Бросив последний взгляд на деревню, освещенную бликами костра, на котором жарилось мясо, я заснул. Мне снились гориллы, записывавшие свой голос на пленку, и лес, немного напоминавший врубелевского «Пана», даривший пигмеям магнитофоны.
Утром полумрак экваториального леса обманул Меня. Солнце почти не проникало сквозь высокий плотный шатер, образованный огромными кронами деревьев. Тишину нарушали лишь монотонные звуки капель, падавших с деревьев на голую, без подлеска и даже травы, землю. Каждый раз, открывая глаза, я решал, что еще рано, что деревня еще не проснулась, и вновь впадал в полудрему.

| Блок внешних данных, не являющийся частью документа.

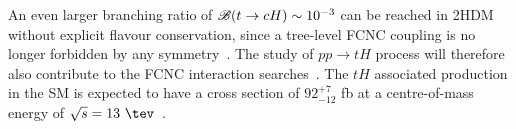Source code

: \documentclass[PAPER, coverpage, atlasdraft=true, texlive=2016, UKenglish]{\ATLASLATEXPATH atlasdoc} %
\begin{document}
An even larger branching ratio of  $\mathscr{B}(t\to cH) \sim 10^{-3}$ can be reached in 2HDM without explicit flavour conservation, since a tree-level FCNC coupling is no longer forbidden by any symmetry~\cite{Cheng:1987rs,Baum:2008qm,Chen:2013qta,Chiang:2015cba,Crivellin:2015hha,Botella:2015hoa, Gori:2017tvg,Chiang:2017fjr}. 
The study of $pp\rightarrow tH$ process will therefore also contribute to the FCNC interaction searches~\cite{Greljo:2014dka}.
The $tH$ associated production in the SM is expected to have a cross section of $92^{+7}_{-12}$ fb at a centre-of-mass energy of $\sqrt{s}= 13~\tev$~\cite{deFlorian:2016spz}.
\end{document}
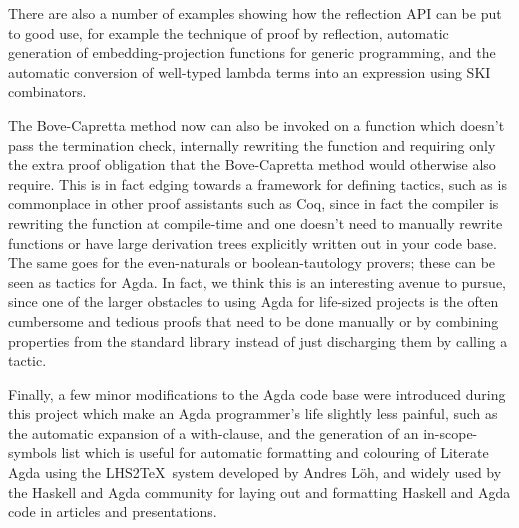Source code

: \documentclass[a4paper]{article}
\begin{document}
There are also a number of examples showing how the reflection API can be put to good use, for example the 
technique of proof by reflection, automatic generation of embedding-projection functions for generic programming,
and the automatic conversion of well-typed lambda terms into an expression using SKI combinators.

The Bove-Capretta method now can also be invoked on a function which doesn't pass the termination check,
internally rewriting the function and requiring only the extra proof obligation that the Bove-Capretta method
would otherwise also require. This is in fact edging towards a framework for defining tactics, such as is commonplace
in other proof assistants such as Coq, since in fact the compiler is rewriting the function at compile-time
and one doesn't need to manually rewrite functions or have large derivation trees explicitly written
out in your code base. The same goes for the even-naturals or boolean-tautology provers; these can be
seen as tactics for Agda. In fact, we think this is an interesting avenue to pursue, since one of the larger
obstacles to using Agda for life-sized projects is the often cumbersome and tedious proofs that need to be
done manually or by combining properties from the standard library instead of just discharging them by calling a
tactic.


Finally, a few minor modifications to the Agda code base were introduced during this project which make an
Agda programmer's life slightly less painful, such as the automatic expansion of a with-clause, and the
generation of an in-scope-symbols list which is useful for automatic formatting and colouring of Literate
Agda using the LHS2\TeX\ system developed by Andres L\"oh, and widely used by the Haskell and Agda community for
laying out and formatting Haskell and Agda code in articles and presentations.
\end{document}
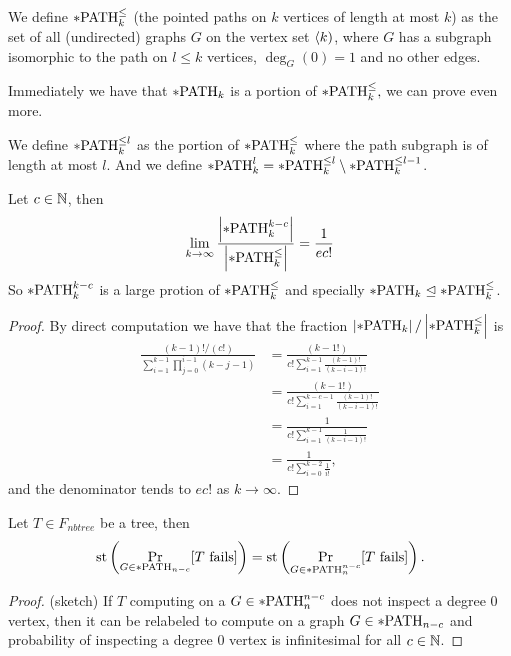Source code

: \begin{defi}
We define $*\text{PATH}^\leq_k$ (the pointed paths on $k$ vertices of length at most $k$) as the set of all (undirected) graphs $G$ on the vertex set $\langle k)$, where $G$ has a subgraph isomorphic to the path on $l\leq k$ vertices, $\deg_G(0)=1$ and no other edges.
\end{defi}

Immediately we have that $*\text{PATH}_k$ is a portion of $*\text{PATH}^\leq_k,$ we can prove even more.

\begin{defi}
We define $*\text{PATH}_k^{\leq l}$ as the portion of $*\text{PATH}^\leq_k$ where the path subgraph is of length at most $l$. And we define $*\text{PATH}_k^{l}=*\text{PATH}_k^{\leq l}\setminus *\text{PATH}_k^{\leq l-1}$.

\end{defi}


\begin{lemm}
Let $c\in \mathbb{N}$, then 
\[\lim_{k\to\infty}\frac{\left|{*\text{PATH}_k^{k-c}}\right|}{\left|{*\text{PATH}^\leq_k}\right|}=\frac{1}{ec!}\]
So $*\text{PATH}_k^{k-c}$ is a large protion of $*\text{PATH}^\leq_k$ and specially $*\text{PATH}_k\trianglelefteq *\text{PATH}^\leq_k$.
\end{lemm}
\begin{proof}
By direct computation we have that the fraction $\left|{*\text{PATH}_k}\right|/\left|{*\text{PATH}^\leq_k}\right|$ is
\begin{align}
\frac{(k-1)!/(c!)}{\sum_{i=1}^{k-1}\prod_{j=0}^{i-1}(k-j-1)}&=\frac{(k-1!)}{c!\sum_{i=1}^{k-1}\frac{(k-1)!}{(k-i-1)!}}\\
&=\frac{(k-1!)}{c!\sum_{i=1}^{k-c-1}\frac{(k-1)!}{(k-i-1)!}}\\
&=\frac{1}{c!\sum_{i=1}^{k-1}\frac{1}{(k-i-1)!}}\\
&=\frac{1}{c!\sum_{i=0}^{k-2}\frac{1}{i!}},
\end{align}
and the denominator tends to $ec!$ as $k\to\infty$.
\end{proof}

\begin{lemm}\label{lemmpathnnc}
Let $T\in F_{nbtree}$ be a tree, then
\[\text{st}\left(\Pr_{G\in*\text{PATH}_{n-c}}[\text{$T$ fails}]\right )=\text{st}\left(\Pr_{G\in*\text{PATH}_{n}^{n-c}}[\text{$T$ fails}]\right).\]
\end{lemm}
\begin{proof}(sketch)
If $T$ computing on a $G\in*\text{PATH}_n^{n-c}$ does not inspect a degree 0 vertex, then it can be relabeled to compute on a graph $G\in*\text{PATH}_{n-c}$ and probability of inspecting a degree 0 vertex is infinitesimal for all $c\in \mathbb{N}$.
\end{proof}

Наконец я понял, что яркого освещения здесь не дождаться. Оказалась обманчивой и тишина. Люди уже бодрствовали. Между стволами деревьев я увидел своих вчерашних знакомцев: Мвиру, глубокомысленно державшего в руках магнитофон; разговорчивого Аамили, который с десятком других мужчин чинил лиановые сети; копошившихся у хижин женщин. Аамили щеголял в подаренном мною ярко-красном куске пластика, заменившем ему плащ. Все же остальные пигмеи работали в своей «национальной одежде». У мужчин она состояла из кожаного или мехового пояска, к которому спереди прикреплен небольшой передник, а сзади — пучок листьев. Пучок этот, очевидно, имеет вполне определенное гигиеническое назначение, предохраняя также пигмея от всяких неприятностей, когда он садится на голую землю или камни. Если мужчины нагибаются, зеленый хвост игриво оттопыривается вверх, и тогда их наряд выглядит очень забавно.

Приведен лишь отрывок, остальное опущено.